Aus misslicher Lage befreit (von Heike Michalewski)
Aristoteles ist mein inzwischen fünfjähriger Mischling. Man kann „Ari“ wohl nicht gerade als „Leistungsträger“ bezeichnen. Genau genommen, macht Ari meist was er will. Meine inkonsequente Haltung ihm gegenüber trägt erheblich dazu bei, dass wir beide meist etwas verpeilt auftreten. Aber, wir haben viel Spaß miteinander und halten zusammen.
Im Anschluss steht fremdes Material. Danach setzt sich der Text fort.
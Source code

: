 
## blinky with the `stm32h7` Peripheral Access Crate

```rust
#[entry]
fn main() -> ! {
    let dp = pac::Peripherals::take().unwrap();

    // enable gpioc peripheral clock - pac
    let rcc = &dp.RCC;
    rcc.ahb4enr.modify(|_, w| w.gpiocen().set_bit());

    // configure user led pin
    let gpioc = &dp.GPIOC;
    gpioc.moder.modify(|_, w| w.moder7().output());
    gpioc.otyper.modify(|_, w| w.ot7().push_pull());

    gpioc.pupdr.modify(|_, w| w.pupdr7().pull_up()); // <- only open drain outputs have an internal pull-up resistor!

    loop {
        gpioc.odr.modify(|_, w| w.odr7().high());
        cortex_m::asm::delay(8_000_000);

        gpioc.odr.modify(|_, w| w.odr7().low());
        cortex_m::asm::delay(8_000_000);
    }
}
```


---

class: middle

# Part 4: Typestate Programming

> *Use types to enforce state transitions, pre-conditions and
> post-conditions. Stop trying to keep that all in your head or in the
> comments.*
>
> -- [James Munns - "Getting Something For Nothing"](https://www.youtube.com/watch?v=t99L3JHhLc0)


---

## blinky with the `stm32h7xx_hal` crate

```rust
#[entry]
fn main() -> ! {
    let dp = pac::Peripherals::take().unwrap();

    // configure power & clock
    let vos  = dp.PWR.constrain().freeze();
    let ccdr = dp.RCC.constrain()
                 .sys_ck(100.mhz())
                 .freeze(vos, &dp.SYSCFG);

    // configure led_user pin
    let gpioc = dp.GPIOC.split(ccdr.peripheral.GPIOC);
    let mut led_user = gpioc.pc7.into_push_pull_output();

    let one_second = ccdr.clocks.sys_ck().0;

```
Ari begleitet mich jeden Tag zur Arbeit ins Büro. Wir begrüßen unsere Kolleginnen und beginnen unseren Tag mit einem Kaffee und den „Tagesaktualitäten“, die meist auf Mode- und Schminktipps beschränkt sind. Dabei geht es recht laut zu. Für gewöhnlich ist Ari bei uns, holt sich in festgelegter Reihenfolge seine Leckerlis ab und legt sich dann zu uns.
An diesem Tag stand er mehrfach auf, blieb dann an der Bürotür stehen, schaute uns immer wieder an und machte sich deutlich bemerkbar. Bis eine Kollegin endlich meinte, dass Ari wohl jemanden auf dem Flur bemerkt habe. Wir waren verunsichert, da um diese Uhrzeit, kein Publikum zu erwarten war. Ich nahm Ari an die Leine und wir öffneten vorsichtig die Bürotür. Danach vernahmen wir im Treppenhaus ein lautes Klopfen hinter einer Notausgangstür. Mit Aristoteles voran und fünf Frauen traten wir auf den Flur und öffneten vorsichtig die Tür des Notausgangs. Heraus kam unsere Reinigungskraft, die sich ausgeschlossen hatte. Sie war völlig panisch, weinte und zitterte am ganzen Körper. Aufgrund ihres Migrationshintergrunds hat sie wohl die Funktion eines Notausgangs nicht verstanden.
Die Kolleginnen kümmerten sich um die Reinigungskraft, die ihren Dienst an diesem Tag nicht mehr fortsetzen konnte.
Ari wurde den ganzen Tag als kleiner Held gefeiert und bekam jede Menge Leckerlis von den Kollegen zugesteckt.